Cop dying for 25 years could face rape trial
Suspect, 78: Proceedings in court ‘going to kill me’
Vermont prosecutors, who for decades allowed an alleged child rapist to avoid court through claims that he was dying, now say they are determined to put him on trial as soon as possible, following a USA TODAY Network investigation of the case.
The investigation published in November detailed how Leonard Forte, a retired New York detective, has delayed his trial on felony sexual abuse charges by claiming since the mid-1990s that he needed a heart transplant, had less than a year to live and had been referred to end-of-life hospice care, precluding him from traveling from his home in Florida to face trial. The report showed that Forte, now 78, had spent those decades collecting boats and taking vacations, traveling several times to within a couple of hundred miles of the Vermont courthouse he was avoiding.
At a Dec. 9 status conference in the case following the publication of the article, a newly assigned prosecutor asked to proceed with the case quickly, prompting a judge to schedule a jury draw in April.
“We believe that Mr. Forte should be able to fly here to Vermont and that this trial should go forward as soon as possible,” said the prosecutor, John Campbell. He said that there would be “further developments” he planned to present to the court in a hearing next month, and added, “Just to make it very, very clear: We have no intention of dismissing this case or the charges,”
In an interview Tuesday, Michele Dinko, Forte’s alleged victim, said that she remains ready to testify that he repeatedly raped her during a 1987 skiing
trip, when she was 12.
“I was always scared but now I want to look at him face-to-face,” said Dinko, now a 45-year-old registered nurse and mother to her own teenagers. “I want to show my daughter and my son how you stick up for yourself and be strong, and when people try to hurt you or call you a liar, you keep going.”
Following the publication of the USA TODAY Network report, Dinko retained the firm of a New York-based attorney, Bruce Barket, that has been in contact with Vermont prosecutors.
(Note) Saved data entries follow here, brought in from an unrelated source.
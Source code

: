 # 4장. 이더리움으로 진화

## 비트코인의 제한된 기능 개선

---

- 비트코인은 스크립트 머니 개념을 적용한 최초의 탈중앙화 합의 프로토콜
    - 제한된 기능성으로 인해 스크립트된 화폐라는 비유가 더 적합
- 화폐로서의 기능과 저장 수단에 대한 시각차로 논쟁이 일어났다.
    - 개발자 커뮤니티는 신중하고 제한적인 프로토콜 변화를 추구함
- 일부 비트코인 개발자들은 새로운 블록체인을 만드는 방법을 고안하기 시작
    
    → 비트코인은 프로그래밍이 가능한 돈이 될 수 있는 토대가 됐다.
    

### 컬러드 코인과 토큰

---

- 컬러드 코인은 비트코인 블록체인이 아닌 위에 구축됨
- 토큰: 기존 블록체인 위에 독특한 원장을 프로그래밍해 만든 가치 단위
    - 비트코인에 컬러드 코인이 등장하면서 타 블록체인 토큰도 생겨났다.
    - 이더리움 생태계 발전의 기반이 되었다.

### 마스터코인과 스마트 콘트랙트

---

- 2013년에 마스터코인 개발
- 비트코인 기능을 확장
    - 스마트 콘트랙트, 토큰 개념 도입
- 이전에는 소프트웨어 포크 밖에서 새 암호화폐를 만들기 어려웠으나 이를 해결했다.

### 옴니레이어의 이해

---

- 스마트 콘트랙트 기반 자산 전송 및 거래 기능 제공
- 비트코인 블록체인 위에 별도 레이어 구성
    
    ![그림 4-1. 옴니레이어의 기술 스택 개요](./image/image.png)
“If I’m Mr. Forte, I prepare for that trial date,” Barket said of the scheduled jury draw this spring. “Because we’re certainly going to prepare and get our client ready. We hope this case moves forward. It’s been delayed long enough.”
During the status conference, Forte, who appeared by phone from Florida, asked that the case be dismissed – a plea he has repeatedly made and that has been denied – and asserted his innocence.
“Recently, I’ve been getting knocks
on the door, reports published in the media regarding all kinds of accusations which I know nothing about and I’m innocent of,” Forte said. “All they’re doing is trying to dig up more stuff that I’m innocent of, I’ve never done.”
Forte was initially convicted in 1988 and faced 60 years in prison, but a judge ordered a new trial after ruling that the female prosecutor who argued the case was overly emotional and displayed “a fury seldom seen this side of hell.”
That ruling, which prosecutors decried as sexist, led to a three-decade odyssey of medical ailments that Forte claimed made him physically incapable of returning to Vermont to stand trial.
In an interview last week, prosecutor Campbell said information has come to light that will help the court determine whether Forte can make the trip. He declined to go into detail, but said of the USA TODAY Network report, “I believe the story was extremely informative.”
According to Dinko’s attorneys, there is more fallout to come concerning Forte. Barket and Aida Leisenring, attorneys in a firm that approached Dinko to represent her after the publication of the USA TODAY Network article, said that they are preparing a lawsuit in New York, where the statute of limitations in civil sex abuse cases have been temporarily removed in order to allow new claims regardless of how old the allegations are.
Barket said that in addition to suing Forte, his firm was exploring whether to sue authorities that may have had a hand in stymieing a grand jury probe in New York, where Dinko claimed one of the incidents of rape had occurred. The Suffolk County, New York, police detectives who initially investigated Dinko’s allegations have told the USA TODAY Network they felt their investigation was thwarted because of Forte’s connections in the local district attorney’s office where he had been a detective.
Barket also said that his firm is investigating whether Forte had other alleged victims. The USA TODAY Network has reported that a second woman, Kristine McGuire, said that Forte fondled her when she was a child but that after sharing her account with detectives, she was not called to testify before a grand jury.
When a USA TODAY Network reporter called a number associated with Forte this week seeking comment, an apparent male voice said that Forte was “in rehab” and stated: “What are you after? It was 35 years ago. I read the article. You’re not being fair to him.”
Forte has for years represented himself during court proceedings, and in the Dec. 9 conference he said he did not have the money for a lawyer, a claim that prosecutors have refuted in the past. He also said that following his last phonedin court conference, he was “rushed to the hospital” with a “heart episode.”
“These things are going to kill me,” he said of the court proceedings.
But Judge John Valente told Forte that his arguments “do not satisfy a threshold for me to postpone the case.”
He ended the court conference by hanging up on Forte mid-speech. “The record will reflect that I thought Mr. Forte was done,” the judge said.